_Data_.
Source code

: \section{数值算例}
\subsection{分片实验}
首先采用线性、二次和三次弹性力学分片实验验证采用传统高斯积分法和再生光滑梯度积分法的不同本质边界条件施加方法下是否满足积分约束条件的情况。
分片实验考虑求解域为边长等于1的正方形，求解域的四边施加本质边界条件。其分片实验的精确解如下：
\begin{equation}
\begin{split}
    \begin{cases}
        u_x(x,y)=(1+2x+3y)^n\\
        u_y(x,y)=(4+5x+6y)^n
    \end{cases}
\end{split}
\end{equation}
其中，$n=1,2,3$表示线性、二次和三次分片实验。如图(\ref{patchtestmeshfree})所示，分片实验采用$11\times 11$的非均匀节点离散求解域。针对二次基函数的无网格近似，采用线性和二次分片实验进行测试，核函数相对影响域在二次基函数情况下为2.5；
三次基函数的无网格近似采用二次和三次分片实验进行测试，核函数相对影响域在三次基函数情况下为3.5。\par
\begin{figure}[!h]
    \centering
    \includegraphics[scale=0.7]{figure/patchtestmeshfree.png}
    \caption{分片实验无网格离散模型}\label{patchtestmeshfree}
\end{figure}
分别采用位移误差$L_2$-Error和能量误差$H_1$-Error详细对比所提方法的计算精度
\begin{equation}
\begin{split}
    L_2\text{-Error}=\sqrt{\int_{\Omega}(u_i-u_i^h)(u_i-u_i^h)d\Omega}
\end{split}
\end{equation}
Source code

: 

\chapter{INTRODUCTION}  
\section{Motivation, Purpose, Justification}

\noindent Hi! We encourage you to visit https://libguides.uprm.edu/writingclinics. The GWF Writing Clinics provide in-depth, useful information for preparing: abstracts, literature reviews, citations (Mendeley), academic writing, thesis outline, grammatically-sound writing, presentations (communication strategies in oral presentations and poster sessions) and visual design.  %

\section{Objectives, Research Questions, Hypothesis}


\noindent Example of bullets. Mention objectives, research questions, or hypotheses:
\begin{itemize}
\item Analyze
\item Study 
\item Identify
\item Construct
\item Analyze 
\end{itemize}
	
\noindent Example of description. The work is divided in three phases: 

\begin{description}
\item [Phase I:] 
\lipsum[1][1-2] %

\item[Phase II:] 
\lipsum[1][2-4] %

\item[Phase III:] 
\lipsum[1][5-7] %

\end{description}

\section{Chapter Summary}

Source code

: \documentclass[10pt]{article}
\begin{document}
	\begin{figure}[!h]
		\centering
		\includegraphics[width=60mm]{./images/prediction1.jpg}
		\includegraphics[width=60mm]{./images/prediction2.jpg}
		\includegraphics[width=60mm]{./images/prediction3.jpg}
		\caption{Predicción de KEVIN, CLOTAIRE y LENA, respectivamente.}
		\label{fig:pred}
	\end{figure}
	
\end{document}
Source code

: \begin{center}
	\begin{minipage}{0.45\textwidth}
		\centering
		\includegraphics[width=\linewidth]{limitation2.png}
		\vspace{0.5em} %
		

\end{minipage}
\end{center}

_Problem to work on_.
Across the records above, count the lines holding "includegraphics" and write down only that count.

_Output of the task_.
5